I haven’t posted in a while, and this will be the last for the foreseeable future. At its foundation, Third Pipe was focused on the promise of alternatives to the telco/cable chokehold on internet access. We evolved to report on issues of an open Internet, personal privacy, security and intellectual property.The shocking loss freedom as it relates to all of these topics have made reporting on new developments so consistently negative, that it’s time to take me and my partners a break . The archive and news feeds will remain online. New work here on a regular basis could resume in a more positive environment.
It’s worth noting that in the not too distant past, there were a plethora of Internet providers competing to provide service. The Internet began as a free and open frontier that was sufficiently self regulated. Hacks served to improve security. Existing laws regarding property both physical and intellectual worked surprisingly well when our so called protectors elected to apply them.
Over the last few years, government “internet regulation” has given itself the authority to peer into our lives in ways never imagined even by the most cynical of futurists. Under the guise of security, protecting American jobs and even the shameful claim of protecting children, the over reach continues. The new police state need not rely on nosy neighbors to keep the masses in line. The police state has been upgraded to a surveillance state. This has happened by stealth as major new outlets are only too happy to report an endless stream of distractions instead of informing us.
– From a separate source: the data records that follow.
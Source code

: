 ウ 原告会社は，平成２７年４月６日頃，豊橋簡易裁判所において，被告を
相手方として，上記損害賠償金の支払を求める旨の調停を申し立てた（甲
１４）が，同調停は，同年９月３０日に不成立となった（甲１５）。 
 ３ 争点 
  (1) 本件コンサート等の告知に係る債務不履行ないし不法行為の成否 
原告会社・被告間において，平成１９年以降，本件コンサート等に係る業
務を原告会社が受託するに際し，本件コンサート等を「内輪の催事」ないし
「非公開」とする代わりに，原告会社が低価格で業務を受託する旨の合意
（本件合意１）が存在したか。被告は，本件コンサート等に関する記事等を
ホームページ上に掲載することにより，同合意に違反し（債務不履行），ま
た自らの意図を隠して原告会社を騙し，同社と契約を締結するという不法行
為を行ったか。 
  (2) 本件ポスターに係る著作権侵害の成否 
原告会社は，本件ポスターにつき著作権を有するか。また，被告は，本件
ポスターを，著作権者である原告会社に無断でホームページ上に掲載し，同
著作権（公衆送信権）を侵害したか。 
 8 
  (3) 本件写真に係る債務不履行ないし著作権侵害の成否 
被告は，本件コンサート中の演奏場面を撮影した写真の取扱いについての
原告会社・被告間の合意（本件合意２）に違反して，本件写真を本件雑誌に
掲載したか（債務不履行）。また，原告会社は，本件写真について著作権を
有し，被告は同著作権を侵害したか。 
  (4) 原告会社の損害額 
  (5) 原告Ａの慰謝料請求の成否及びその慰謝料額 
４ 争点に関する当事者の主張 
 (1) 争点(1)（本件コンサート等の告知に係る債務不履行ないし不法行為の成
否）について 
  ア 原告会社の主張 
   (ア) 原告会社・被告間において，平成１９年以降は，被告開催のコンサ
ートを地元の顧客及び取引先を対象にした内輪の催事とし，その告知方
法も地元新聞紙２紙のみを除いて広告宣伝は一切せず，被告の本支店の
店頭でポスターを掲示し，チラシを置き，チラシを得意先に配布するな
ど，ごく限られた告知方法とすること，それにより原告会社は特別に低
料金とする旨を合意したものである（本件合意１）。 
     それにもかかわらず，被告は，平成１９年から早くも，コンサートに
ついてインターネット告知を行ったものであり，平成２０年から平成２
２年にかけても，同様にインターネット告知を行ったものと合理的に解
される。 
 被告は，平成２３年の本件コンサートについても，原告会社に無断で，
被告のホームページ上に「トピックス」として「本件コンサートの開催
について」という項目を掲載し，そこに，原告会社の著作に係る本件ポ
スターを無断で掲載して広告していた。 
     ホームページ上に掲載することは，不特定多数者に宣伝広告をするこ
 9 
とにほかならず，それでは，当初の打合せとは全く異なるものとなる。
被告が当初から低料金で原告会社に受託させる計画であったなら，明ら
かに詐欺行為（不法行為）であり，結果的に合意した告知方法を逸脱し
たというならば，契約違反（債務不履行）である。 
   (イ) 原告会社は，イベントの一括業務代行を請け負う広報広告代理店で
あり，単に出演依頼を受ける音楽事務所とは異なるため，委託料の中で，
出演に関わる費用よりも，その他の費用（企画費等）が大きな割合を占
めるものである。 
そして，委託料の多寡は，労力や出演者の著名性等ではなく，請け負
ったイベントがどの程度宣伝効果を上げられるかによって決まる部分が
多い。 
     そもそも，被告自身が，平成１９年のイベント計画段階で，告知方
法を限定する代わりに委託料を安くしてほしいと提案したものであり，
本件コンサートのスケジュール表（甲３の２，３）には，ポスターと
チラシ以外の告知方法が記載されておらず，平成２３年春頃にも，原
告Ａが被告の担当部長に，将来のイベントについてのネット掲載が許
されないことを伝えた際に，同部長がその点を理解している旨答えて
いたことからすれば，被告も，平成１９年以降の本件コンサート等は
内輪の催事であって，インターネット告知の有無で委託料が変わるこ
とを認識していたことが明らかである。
We have seen the access duopoly continue to evolve towards a new, less competitive duopoly, with cable controlling fixed line access and the telcos controlling wireless. We will like see telcos continue to abandon more of their fixed line customers, freeing the cable guys to do what they will with us. Wireless remains marginally competitive, but AT&T and Verizon are on a campaign to lock up all available spectrum. None of this could have happened without direct involvement of the government. To be clear, American internet access is not a product of free enterprise. It has become at best crony enterprise headed towards fascist enterprise.
Fascist enterprise has also overtaken intellectual property. While the Internet promised to set information free, those who profited from the control of intellectual property have sought and taken control of much of that freedom. The formerly common practice of loaning a book or recording to a friend has become criminalized and the common practice of moving media you have paid for from one device to another could get you in trouble. Even creatives who seek to give away their work are under threat. Government hates the free flow of information even more that the media oligarchs. The internet has made it much easier to expose disinformation and a plethora of other dirty deeds that have flowed freely from Washington without question in the past.
There is hope. The change we hoped for at the last election cycle has proven to be yet another grand ruse. A new cycle is upon us. Establishment pols are being challenged in party primaries at an unprecidented rate. To be clear. the establishment in both political parties is the problem. Their talking points are carefully constructed to distract us from our loss of freedom. We still have a vote, and the real point of change is in the primaries. Voting in a primary is the quickest way to unseat the establishment. Waiting to vote for establishment candidates in the general election will only perpetuate the existing way of doing business.
There is still hope in creating alternative access. Wifi could evolve to provide competing wireless service and municipalities can grant open access to or make use of existing right of ways for fixed service. Getting involved is the price to pay for this freedom.
Even if you prefer using commercial software and hardware products, supporting open source with time and cash will insure that the marketplace remains competitive. The same goes for creative works. You don’t have to boycott the blockbuster movie, music or written work to make an impact as long as you also support independent artists. In fact you could find it rewarding to do a little creating yourself. If we are all content creators, regulating the flow of ideas and information will be impossible for even the most intrusive government.
If and when the outlook becomes more positive, I’ll be back.